— Assignment —
Leaving the images aside, print every record in the material exactly.

— Supplied data —
⁂

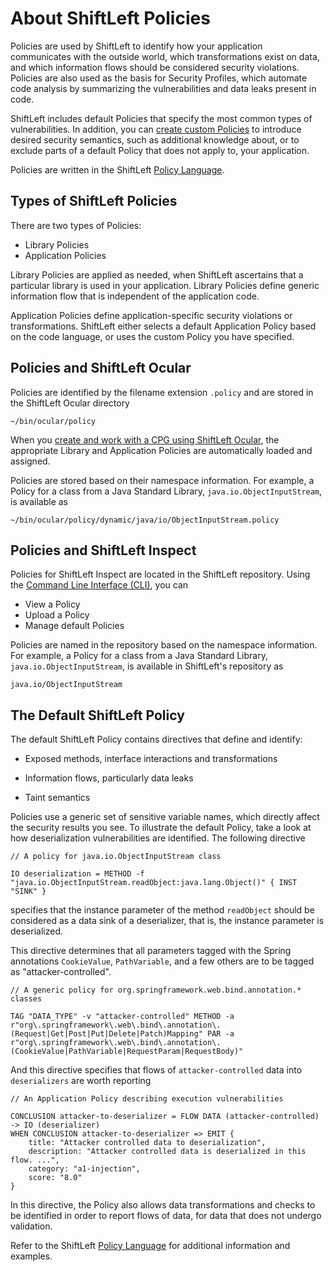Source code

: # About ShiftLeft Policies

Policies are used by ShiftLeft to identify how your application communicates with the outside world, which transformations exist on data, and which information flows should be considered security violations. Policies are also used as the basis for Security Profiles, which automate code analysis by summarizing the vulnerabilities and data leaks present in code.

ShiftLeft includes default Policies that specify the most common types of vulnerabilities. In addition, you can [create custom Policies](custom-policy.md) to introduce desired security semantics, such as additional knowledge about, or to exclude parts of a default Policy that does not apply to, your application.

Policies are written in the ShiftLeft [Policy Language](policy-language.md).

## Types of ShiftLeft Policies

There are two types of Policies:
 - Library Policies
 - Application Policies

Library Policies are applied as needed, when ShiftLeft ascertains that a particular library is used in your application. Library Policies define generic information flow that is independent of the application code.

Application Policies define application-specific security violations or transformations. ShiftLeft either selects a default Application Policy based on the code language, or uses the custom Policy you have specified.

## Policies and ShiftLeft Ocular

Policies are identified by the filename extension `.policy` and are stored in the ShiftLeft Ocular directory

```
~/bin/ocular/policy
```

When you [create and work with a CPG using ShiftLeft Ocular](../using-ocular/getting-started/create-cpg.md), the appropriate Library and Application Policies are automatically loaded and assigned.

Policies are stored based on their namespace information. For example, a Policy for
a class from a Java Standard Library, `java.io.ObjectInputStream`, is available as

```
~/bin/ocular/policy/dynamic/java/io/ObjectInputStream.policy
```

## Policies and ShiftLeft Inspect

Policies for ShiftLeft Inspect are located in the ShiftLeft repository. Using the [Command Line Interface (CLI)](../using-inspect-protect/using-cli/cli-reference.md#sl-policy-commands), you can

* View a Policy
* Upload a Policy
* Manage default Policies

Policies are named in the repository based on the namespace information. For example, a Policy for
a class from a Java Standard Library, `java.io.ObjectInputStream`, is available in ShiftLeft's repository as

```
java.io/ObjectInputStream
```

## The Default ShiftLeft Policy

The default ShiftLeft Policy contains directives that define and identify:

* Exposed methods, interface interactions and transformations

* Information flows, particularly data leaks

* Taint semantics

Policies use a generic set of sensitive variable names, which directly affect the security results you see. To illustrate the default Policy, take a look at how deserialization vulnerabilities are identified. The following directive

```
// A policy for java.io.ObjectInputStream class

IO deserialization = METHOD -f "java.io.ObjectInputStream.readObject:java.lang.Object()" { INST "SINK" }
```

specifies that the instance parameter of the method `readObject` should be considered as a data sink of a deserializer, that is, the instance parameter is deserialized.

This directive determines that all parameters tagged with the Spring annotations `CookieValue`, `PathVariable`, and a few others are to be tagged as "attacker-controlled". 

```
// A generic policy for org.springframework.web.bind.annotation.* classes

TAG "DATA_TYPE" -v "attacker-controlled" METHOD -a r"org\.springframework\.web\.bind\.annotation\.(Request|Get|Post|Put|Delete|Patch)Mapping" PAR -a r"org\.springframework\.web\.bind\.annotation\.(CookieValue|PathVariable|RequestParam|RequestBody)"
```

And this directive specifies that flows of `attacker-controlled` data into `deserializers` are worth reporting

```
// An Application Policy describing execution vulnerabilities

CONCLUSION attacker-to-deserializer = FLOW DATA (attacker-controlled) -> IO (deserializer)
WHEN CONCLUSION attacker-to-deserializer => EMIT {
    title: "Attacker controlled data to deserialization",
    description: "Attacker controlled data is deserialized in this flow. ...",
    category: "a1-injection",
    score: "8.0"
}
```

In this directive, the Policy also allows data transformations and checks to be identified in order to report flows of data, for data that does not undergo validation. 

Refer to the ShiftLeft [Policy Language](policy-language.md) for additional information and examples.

⁂

— Exercise output —
Source code

: # About ShiftLeft Policies

Policies are used by ShiftLeft to identify how your application communicates with the outside world, which transformations exist on data, and which information flows should be considered security violations. Policies are also used as the basis for Security Profiles, which automate code analysis by summarizing the vulnerabilities and data leaks present in code.

ShiftLeft includes default Policies that specify the most common types of vulnerabilities. In addition, you can [create custom Policies](custom-policy.md) to introduce desired security semantics, such as additional knowledge about, or to exclude parts of a default Policy that does not apply to, your application.

Policies are written in the ShiftLeft [Policy Language](policy-language.md).

## Types of ShiftLeft Policies

There are two types of Policies:
 - Library Policies
 - Application Policies

Library Policies are applied as needed, when ShiftLeft ascertains that a particular library is used in your application. Library Policies define generic information flow that is independent of the application code.

Application Policies define application-specific security violations or transformations. ShiftLeft either selects a default Application Policy based on the code language, or uses the custom Policy you have specified.

## Policies and ShiftLeft Ocular

Policies are identified by the filename extension `.policy` and are stored in the ShiftLeft Ocular directory

```
~/bin/ocular/policy
```

When you [create and work with a CPG using ShiftLeft Ocular](../using-ocular/getting-started/create-cpg.md), the appropriate Library and Application Policies are automatically loaded and assigned.

Policies are stored based on their namespace information. For example, a Policy for
a class from a Java Standard Library, `java.io.ObjectInputStream`, is available as

```
~/bin/ocular/policy/dynamic/java/io/ObjectInputStream.policy
```

## Policies and ShiftLeft Inspect

Policies for ShiftLeft Inspect are located in the ShiftLeft repository. Using the [Command Line Interface (CLI)](../using-inspect-protect/using-cli/cli-reference.md#sl-policy-commands), you can

* View a Policy
* Upload a Policy
* Manage default Policies

Policies are named in the repository based on the namespace information. For example, a Policy for
a class from a Java Standard Library, `java.io.ObjectInputStream`, is available in ShiftLeft's repository as

```
java.io/ObjectInputStream
```

## The Default ShiftLeft Policy

The default ShiftLeft Policy contains directives that define and identify:

* Exposed methods, interface interactions and transformations

* Information flows, particularly data leaks

* Taint semantics

Policies use a generic set of sensitive variable names, which directly affect the security results you see. To illustrate the default Policy, take a look at how deserialization vulnerabilities are identified. The following directive

```
// A policy for java.io.ObjectInputStream class

IO deserialization = METHOD -f "java.io.ObjectInputStream.readObject:java.lang.Object()" { INST "SINK" }
```

specifies that the instance parameter of the method `readObject` should be considered as a data sink of a deserializer, that is, the instance parameter is deserialized.

This directive determines that all parameters tagged with the Spring annotations `CookieValue`, `PathVariable`, and a few others are to be tagged as "attacker-controlled". 

```
// A generic policy for org.springframework.web.bind.annotation.* classes

TAG "DATA_TYPE" -v "attacker-controlled" METHOD -a r"org\.springframework\.web\.bind\.annotation\.(Request|Get|Post|Put|Delete|Patch)Mapping" PAR -a r"org\.springframework\.web\.bind\.annotation\.(CookieValue|PathVariable|RequestParam|RequestBody)"
```

And this directive specifies that flows of `attacker-controlled` data into `deserializers` are worth reporting

```
// An Application Policy describing execution vulnerabilities

CONCLUSION attacker-to-deserializer = FLOW DATA (attacker-controlled) -> IO (deserializer)
WHEN CONCLUSION attacker-to-deserializer => EMIT {
    title: "Attacker controlled data to deserialization",
    description: "Attacker controlled data is deserialized in this flow. ...",
    category: "a1-injection",
    score: "8.0"
}
```

In this directive, the Policy also allows data transformations and checks to be identified in order to report flows of data, for data that does not undergo validation. 

Refer to the ShiftLeft [Policy Language](policy-language.md) for additional information and examples.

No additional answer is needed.